▸ **Materials provided**
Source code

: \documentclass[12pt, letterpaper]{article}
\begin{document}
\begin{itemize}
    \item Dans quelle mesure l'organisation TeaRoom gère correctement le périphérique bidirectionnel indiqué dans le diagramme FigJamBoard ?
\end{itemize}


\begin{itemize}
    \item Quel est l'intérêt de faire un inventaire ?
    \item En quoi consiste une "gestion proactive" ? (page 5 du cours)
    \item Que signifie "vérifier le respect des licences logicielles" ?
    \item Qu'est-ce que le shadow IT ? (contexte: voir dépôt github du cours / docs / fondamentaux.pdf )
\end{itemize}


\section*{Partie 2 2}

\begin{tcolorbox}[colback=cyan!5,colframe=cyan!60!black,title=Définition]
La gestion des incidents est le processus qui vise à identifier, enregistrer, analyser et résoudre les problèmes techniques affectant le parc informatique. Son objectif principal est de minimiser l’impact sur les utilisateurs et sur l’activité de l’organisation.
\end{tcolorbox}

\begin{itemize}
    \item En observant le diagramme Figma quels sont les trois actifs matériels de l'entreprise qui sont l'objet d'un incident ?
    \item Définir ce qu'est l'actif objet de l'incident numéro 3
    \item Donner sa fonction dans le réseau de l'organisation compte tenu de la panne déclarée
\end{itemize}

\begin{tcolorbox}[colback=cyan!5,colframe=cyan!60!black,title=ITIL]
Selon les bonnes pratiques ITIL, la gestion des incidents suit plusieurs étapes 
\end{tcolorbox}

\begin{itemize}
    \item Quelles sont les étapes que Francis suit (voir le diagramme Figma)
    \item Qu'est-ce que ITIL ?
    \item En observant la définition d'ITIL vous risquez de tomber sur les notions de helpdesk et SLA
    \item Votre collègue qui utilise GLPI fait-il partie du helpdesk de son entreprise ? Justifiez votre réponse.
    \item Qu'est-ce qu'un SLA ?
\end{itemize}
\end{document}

▸ **Work item**
Reproduce all of the entries word for word. Omit nothing.

▸ **Result of the task**
Source code

: \documentclass[12pt, letterpaper]{article}
\begin{document}
\begin{itemize}
    \item Dans quelle mesure l'organisation TeaRoom gère correctement le périphérique bidirectionnel indiqué dans le diagramme FigJamBoard ?
\end{itemize}


\begin{itemize}
    \item Quel est l'intérêt de faire un inventaire ?
    \item En quoi consiste une "gestion proactive" ? (page 5 du cours)
    \item Que signifie "vérifier le respect des licences logicielles" ?
    \item Qu'est-ce que le shadow IT ? (contexte: voir dépôt github du cours / docs / fondamentaux.pdf )
\end{itemize}


\section*{Partie 2 2}

\begin{tcolorbox}[colback=cyan!5,colframe=cyan!60!black,title=Définition]
La gestion des incidents est le processus qui vise à identifier, enregistrer, analyser et résoudre les problèmes techniques affectant le parc informatique. Son objectif principal est de minimiser l’impact sur les utilisateurs et sur l’activité de l’organisation.
\end{tcolorbox}

\begin{itemize}
    \item En observant le diagramme Figma quels sont les trois actifs matériels de l'entreprise qui sont l'objet d'un incident ?
    \item Définir ce qu'est l'actif objet de l'incident numéro 3
    \item Donner sa fonction dans le réseau de l'organisation compte tenu de la panne déclarée
\end{itemize}

\begin{tcolorbox}[colback=cyan!5,colframe=cyan!60!black,title=ITIL]
Selon les bonnes pratiques ITIL, la gestion des incidents suit plusieurs étapes 
\end{tcolorbox}

\begin{itemize}
    \item Quelles sont les étapes que Francis suit (voir le diagramme Figma)
    \item Qu'est-ce que ITIL ?
    \item En observant la définition d'ITIL vous risquez de tomber sur les notions de helpdesk et SLA
    \item Votre collègue qui utilise GLPI fait-il partie du helpdesk de son entreprise ? Justifiez votre réponse.
    \item Qu'est-ce qu'un SLA ?
\end{itemize}
\end{document}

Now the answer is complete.